─── Study material
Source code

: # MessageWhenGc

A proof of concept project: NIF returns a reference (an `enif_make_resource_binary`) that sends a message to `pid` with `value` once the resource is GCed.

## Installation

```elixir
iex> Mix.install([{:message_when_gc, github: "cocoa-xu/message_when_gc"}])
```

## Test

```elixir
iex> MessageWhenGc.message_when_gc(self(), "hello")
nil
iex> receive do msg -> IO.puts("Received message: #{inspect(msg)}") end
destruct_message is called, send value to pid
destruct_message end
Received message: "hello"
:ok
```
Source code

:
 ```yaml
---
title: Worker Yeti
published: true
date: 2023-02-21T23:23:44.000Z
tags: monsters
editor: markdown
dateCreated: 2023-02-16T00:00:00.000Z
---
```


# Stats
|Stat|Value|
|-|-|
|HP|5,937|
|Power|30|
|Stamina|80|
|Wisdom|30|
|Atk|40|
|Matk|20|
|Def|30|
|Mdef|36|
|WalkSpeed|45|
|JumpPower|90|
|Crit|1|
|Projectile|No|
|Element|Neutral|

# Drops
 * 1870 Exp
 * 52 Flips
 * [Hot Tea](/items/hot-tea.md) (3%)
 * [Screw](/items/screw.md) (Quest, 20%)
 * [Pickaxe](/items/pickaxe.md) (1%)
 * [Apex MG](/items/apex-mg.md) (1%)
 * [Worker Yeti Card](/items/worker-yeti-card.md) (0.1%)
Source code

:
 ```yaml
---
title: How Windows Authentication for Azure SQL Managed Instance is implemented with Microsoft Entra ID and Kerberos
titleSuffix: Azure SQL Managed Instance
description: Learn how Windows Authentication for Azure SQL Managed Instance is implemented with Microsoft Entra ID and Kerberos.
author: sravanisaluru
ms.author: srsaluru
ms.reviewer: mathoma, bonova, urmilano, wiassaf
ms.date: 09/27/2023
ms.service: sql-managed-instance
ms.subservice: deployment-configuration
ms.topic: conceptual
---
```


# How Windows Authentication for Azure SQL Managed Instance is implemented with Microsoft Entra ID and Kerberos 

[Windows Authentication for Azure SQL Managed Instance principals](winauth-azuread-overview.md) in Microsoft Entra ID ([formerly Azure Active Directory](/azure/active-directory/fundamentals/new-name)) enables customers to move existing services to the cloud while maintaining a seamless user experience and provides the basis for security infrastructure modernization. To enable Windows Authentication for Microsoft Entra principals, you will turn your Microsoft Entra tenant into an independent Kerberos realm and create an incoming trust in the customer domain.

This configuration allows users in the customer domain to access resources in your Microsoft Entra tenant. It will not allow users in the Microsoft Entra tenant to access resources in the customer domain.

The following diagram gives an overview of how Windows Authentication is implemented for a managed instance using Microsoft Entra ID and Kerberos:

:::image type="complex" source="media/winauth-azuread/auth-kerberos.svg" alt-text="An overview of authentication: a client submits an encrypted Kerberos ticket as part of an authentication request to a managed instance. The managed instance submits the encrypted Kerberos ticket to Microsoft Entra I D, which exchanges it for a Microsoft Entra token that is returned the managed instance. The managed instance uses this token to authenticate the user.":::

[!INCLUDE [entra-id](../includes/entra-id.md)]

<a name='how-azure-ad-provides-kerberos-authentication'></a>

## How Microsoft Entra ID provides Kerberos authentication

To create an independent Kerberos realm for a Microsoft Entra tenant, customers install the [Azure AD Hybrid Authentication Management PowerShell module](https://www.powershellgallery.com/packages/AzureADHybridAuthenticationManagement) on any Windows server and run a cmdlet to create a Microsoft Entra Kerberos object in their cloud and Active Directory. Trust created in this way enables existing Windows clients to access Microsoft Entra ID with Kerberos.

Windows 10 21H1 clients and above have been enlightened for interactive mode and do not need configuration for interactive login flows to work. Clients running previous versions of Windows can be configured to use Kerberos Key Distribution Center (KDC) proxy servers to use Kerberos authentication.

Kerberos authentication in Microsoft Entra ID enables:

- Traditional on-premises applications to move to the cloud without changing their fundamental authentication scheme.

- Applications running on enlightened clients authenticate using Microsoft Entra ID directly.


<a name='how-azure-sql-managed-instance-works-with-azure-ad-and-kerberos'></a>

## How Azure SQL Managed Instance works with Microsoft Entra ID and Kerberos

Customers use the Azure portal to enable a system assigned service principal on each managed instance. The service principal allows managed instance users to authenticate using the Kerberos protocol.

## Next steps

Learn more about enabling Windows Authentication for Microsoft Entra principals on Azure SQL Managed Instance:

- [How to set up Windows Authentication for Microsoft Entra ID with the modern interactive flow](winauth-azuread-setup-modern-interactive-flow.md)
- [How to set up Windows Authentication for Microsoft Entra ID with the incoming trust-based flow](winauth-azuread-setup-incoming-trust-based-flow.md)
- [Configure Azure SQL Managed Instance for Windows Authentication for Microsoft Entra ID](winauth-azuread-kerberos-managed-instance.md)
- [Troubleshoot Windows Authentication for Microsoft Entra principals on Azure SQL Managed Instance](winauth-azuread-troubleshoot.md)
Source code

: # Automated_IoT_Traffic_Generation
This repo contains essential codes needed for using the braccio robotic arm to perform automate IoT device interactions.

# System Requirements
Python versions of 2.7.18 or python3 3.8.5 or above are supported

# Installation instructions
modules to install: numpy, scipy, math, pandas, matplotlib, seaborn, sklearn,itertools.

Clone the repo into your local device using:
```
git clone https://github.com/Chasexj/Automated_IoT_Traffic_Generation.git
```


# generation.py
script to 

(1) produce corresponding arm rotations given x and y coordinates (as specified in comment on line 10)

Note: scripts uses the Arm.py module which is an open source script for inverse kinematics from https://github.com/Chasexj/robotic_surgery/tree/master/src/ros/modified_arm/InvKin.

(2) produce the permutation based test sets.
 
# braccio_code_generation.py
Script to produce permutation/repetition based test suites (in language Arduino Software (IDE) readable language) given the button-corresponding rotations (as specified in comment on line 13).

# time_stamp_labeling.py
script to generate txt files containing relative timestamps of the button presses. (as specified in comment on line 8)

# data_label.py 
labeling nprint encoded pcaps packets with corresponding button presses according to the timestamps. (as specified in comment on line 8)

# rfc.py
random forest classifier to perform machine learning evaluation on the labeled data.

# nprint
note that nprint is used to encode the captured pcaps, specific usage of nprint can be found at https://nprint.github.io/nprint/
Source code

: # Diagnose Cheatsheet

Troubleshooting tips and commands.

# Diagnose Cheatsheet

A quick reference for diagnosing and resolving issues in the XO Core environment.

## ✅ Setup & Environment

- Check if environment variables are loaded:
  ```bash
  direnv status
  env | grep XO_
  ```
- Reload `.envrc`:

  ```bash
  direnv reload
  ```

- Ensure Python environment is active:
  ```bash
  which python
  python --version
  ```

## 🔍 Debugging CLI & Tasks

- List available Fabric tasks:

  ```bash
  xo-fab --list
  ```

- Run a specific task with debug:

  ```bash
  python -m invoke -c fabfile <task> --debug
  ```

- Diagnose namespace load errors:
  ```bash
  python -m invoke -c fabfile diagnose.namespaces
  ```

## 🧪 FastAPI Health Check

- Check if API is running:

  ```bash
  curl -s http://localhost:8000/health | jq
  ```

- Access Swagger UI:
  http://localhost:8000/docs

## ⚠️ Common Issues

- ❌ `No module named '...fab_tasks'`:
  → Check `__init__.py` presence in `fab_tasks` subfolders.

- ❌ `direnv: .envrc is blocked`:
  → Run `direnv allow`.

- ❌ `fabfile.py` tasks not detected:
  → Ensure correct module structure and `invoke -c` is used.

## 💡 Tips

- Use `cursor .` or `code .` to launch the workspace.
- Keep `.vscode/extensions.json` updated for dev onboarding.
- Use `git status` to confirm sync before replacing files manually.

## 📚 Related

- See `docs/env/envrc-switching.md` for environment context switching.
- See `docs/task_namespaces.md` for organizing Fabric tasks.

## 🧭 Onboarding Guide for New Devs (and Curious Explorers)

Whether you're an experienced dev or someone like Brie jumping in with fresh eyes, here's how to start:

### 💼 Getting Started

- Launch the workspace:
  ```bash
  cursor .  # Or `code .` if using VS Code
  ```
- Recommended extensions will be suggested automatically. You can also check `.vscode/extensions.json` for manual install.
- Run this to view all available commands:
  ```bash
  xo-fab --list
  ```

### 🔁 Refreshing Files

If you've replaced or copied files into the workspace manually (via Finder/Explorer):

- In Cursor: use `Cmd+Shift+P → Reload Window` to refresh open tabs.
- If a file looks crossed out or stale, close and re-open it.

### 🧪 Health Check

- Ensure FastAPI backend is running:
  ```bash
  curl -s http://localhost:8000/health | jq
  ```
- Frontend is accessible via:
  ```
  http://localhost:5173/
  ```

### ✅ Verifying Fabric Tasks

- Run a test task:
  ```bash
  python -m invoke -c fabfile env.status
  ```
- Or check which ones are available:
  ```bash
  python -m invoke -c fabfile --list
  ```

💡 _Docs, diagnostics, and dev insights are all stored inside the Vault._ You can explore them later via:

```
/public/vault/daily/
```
──────
*Aim of the task:*
As listed above, the lines from the line with "- [Configure Azure" to the line with "This repo contains" are to be echoed exactly, with both ends included and nothing added.

*Written reply:*
- [Configure Azure SQL Managed Instance for Windows Authentication for Microsoft Entra ID](winauth-azuread-kerberos-managed-instance.md)
- [Troubleshoot Windows Authentication for Microsoft Entra principals on Azure SQL Managed Instance](winauth-azuread-troubleshoot.md)
Source code

: # Automated_IoT_Traffic_Generation
This repo contains essential codes needed for using the braccio robotic arm to perform automate IoT device interactions.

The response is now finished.